Woodworking with Tweezers

Yesterday, after the holiday anxiety had passed I decided it was time to face my demons.  I took a Marquetry class with Patrick Edwards in late September.  The class was absolutely great, but I really struggled with being able to accurately saw the parts out using the Chevalet.

Fast forward two months and I’ve built my own personal torture device Marquetry Chevalet.  Time to face my demons, I don’t like getting “stuck” on learning a technique or process.

First off, I needed to adjust several things on the Chevy for it to work properly.  First, the jaws need to clamp tight in the middle and not tough at the sides — by the thickness of a sheet of paper.  This is to help with steering the packet, if it clamps most tightly at the edge it will be hard to take a corner at speed.

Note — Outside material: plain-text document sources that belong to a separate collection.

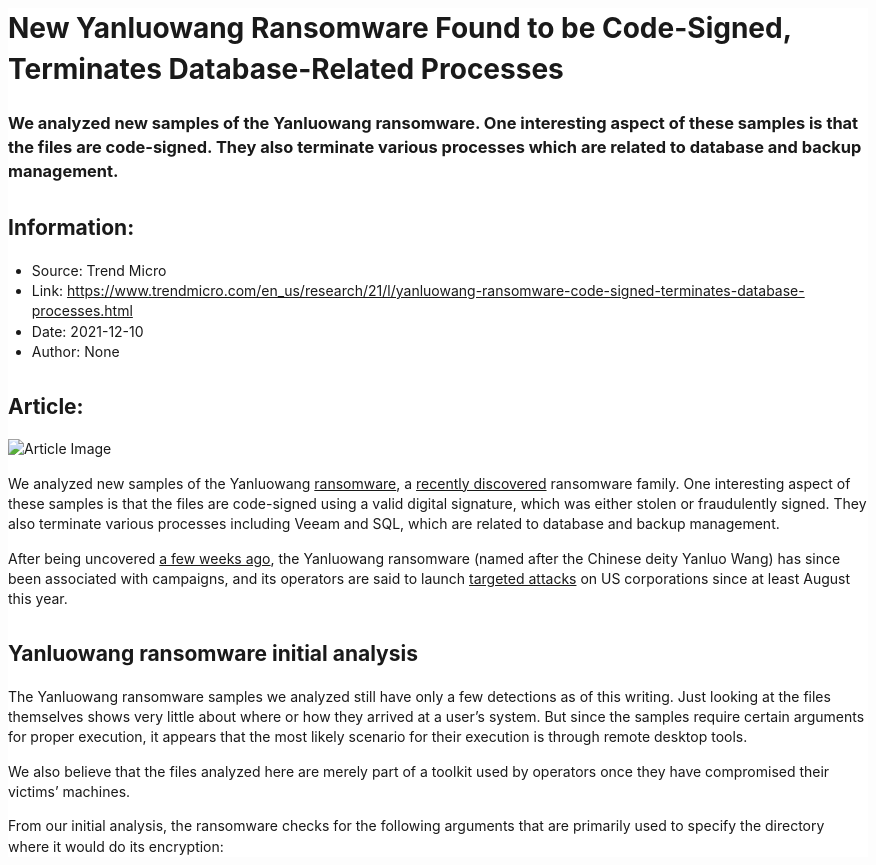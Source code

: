 # New Yanluowang Ransomware Found to be Code-Signed, Terminates Database-Related Processes
### We analyzed new samples of the Yanluowang ransomware. One interesting aspect of these samples is that the files are code-signed. They also terminate various processes which are related to database and backup management. 

## Information:
+ Source: Trend Micro
+ Link: https://www.trendmicro.com/en_us/research/21/l/yanluowang-ransomware-code-signed-terminates-database-processes.html
+ Date: 2021-12-10
+ Author: None


## Article:
![Article Image](https://www.trendmicro.com/content/dam/trendmicro/global/en/research/21/l/new-yanluowang-ransomware-found-to-be-code-signed-terminates-database-related-processes/yanluowang-banner.jpg)





We analyzed new samples of the Yanluowang [ransomware](https://www.trendmicro.com/vinfo/us/security/definition/ransomware), a [recently discovered](https://symantec-enterprise-blogs.security.com/blogs/threat-intelligence/yanluowang-ransomware-attacks-continue) ransomware family. One interesting aspect of these samples is that the files are code-signed using a valid digital signature, which was either stolen or fraudulently signed. They also terminate various processes including Veeam and SQL, which are related to database and backup management.


After being uncovered [a few weeks ago](https://symantec-enterprise-blogs.security.com/blogs/threat-intelligence/yanluowang-targeted-ransomware), the Yanluowang ransomware (named after the Chinese deity Yanluo Wang) has since been associated with campaigns, and its operators are said to launch [targeted attacks](https://symantec-enterprise-blogs.security.com/blogs/threat-intelligence/yanluowang-ransomware-attacks-continue) on US corporations since at least August this year.


Yanluowang ransomware initial analysis
--------------------------------------


The Yanluowang ransomware samples we analyzed still have only a few detections as of this writing. Just looking at the files themselves shows very little about where or how they arrived at a user’s system. But since the samples require certain arguments for proper execution, it appears that the most likely scenario for their execution is through remote desktop tools.


We also believe that the files analyzed here are merely part of a toolkit used by operators once they have compromised their victims’ machines.


From our initial analysis, the ransomware checks for the following arguments that are primarily used to specify the directory where it would do its encryption:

Then I started on adjusting the saw so it cuts square to the rear vise face.  I did this by cutting a plug out of a 1/2″ MDF and sliding it through front to back.  If it sticks that tells you the blade is out of square.  I got it as close as I could, the plug slides through, but it’s slightly snug at the front and loose at the rear.  Part of the problem is that the jaws only come together at the top edge.  The jaw faces are parallel when open, the rear jaw swings in an arc to meet the front jaw and then connect just at the top.

What that mens is the the packet between the jaws can pivot front to back by maybe a quarter of an inch – clamped tight at the top with a 1/4″ or so gap at the bottom.  That is what is making the last bit of adjustment tricky, if I let the packet tip while sawing the test plug without realizing it I get inconstant results.  I’ll probably experiment with a tapered rear jaw to see if that helps – although I think I have it more than close enough already.

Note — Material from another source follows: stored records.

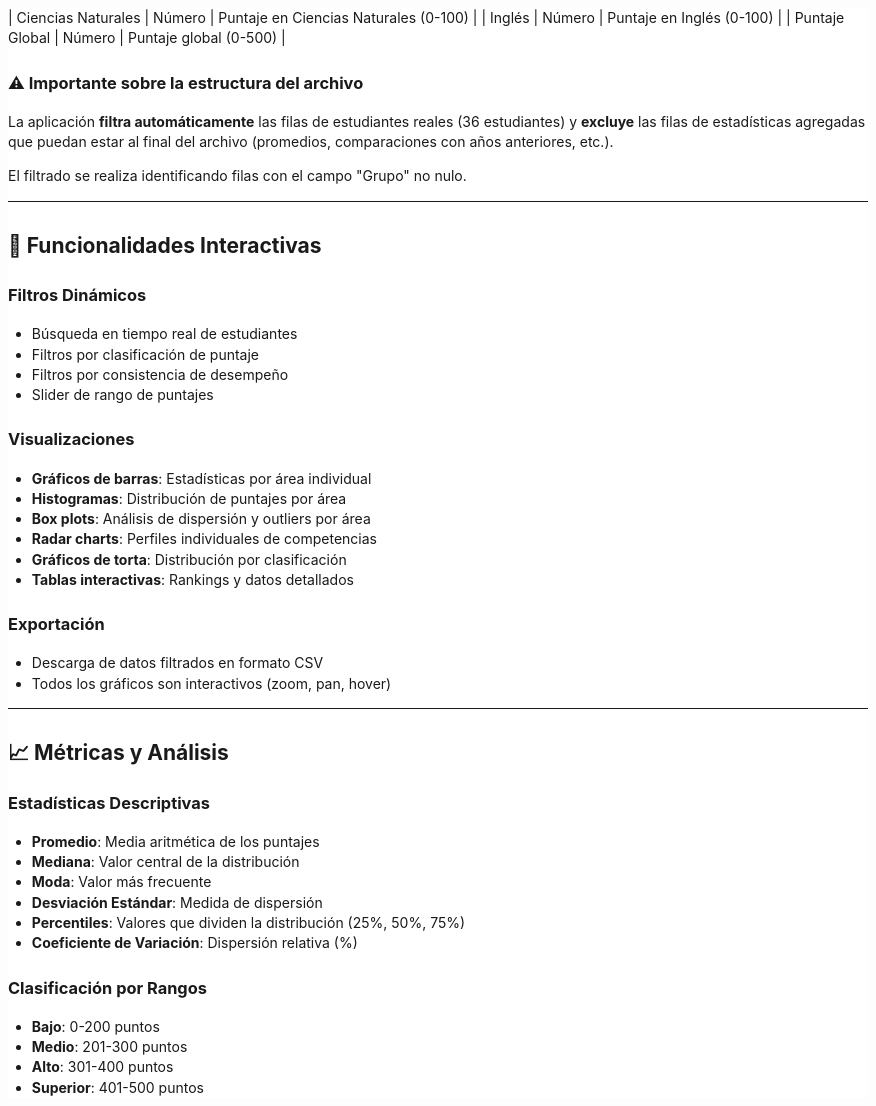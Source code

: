 | Ciencias Naturales | Número | Puntaje en Ciencias Naturales (0-100) |
| Inglés | Número | Puntaje en Inglés (0-100) |
| Puntaje Global | Número | Puntaje global (0-500) |

### ⚠️ Importante sobre la estructura del archivo

La aplicación **filtra automáticamente** las filas de estudiantes reales (36 estudiantes) y **excluye** las filas de estadísticas agregadas que puedan estar al final del archivo (promedios, comparaciones con años anteriores, etc.).

El filtrado se realiza identificando filas con el campo "Grupo" no nulo.

---

## 🎨 Funcionalidades Interactivas

### Filtros Dinámicos
- Búsqueda en tiempo real de estudiantes
- Filtros por clasificación de puntaje
- Filtros por consistencia de desempeño
- Slider de rango de puntajes

### Visualizaciones
- **Gráficos de barras**: Estadísticas por área individual
- **Histogramas**: Distribución de puntajes por área
- **Box plots**: Análisis de dispersión y outliers por área
- **Radar charts**: Perfiles individuales de competencias
- **Gráficos de torta**: Distribución por clasificación
- **Tablas interactivas**: Rankings y datos detallados

### Exportación
- Descarga de datos filtrados en formato CSV
- Todos los gráficos son interactivos (zoom, pan, hover)

---

## 📈 Métricas y Análisis

### Estadísticas Descriptivas
- **Promedio**: Media aritmética de los puntajes
- **Mediana**: Valor central de la distribución
- **Moda**: Valor más frecuente
- **Desviación Estándar**: Medida de dispersión
- **Percentiles**: Valores que dividen la distribución (25%, 50%, 75%)
- **Coeficiente de Variación**: Dispersión relativa (%)

### Clasificación por Rangos
- **Bajo**: 0-200 puntos
- **Medio**: 201-300 puntos
- **Alto**: 301-400 puntos
- **Superior**: 401-500 puntos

Sawing test plugs to check that the Chevy's front end alignment is right

Sawing test plugs to check that the Chevy’s front end alignment is right

After several hours of fussing around with filing the vise jars, moving the adjusters and adjusting other bits I declare the Chevy roadworthy and decide to take a short road trip.  I’ll need some supplies and a map.

I’ve spent hours searching the ‘net for “marquetry patterns”, including looking at embroidery patterns, stained glass patterns, line drawings that could be adapted, etc, etc.  Lots of ideas, but I hadn’t settled on one that was the right balance of “interesting” and “simple”.  I finally decided to go with this rose pattern.  I like the shape, and it seemed “simple enough”, although I wasn’t really seeing the complexity in the middle of the rose.  Lots of little bits there.

I scaled the pattern up slightly to fit within the 4″ x 6″ veneer samples I bought 20 years ago.  I picked Wenge for the stem, Black Limba for the leaves, Paduk for the rose and Rippled Sycamore for the background.  There are also 1.5mm and 3mm waster veneer for the front and back of the packet.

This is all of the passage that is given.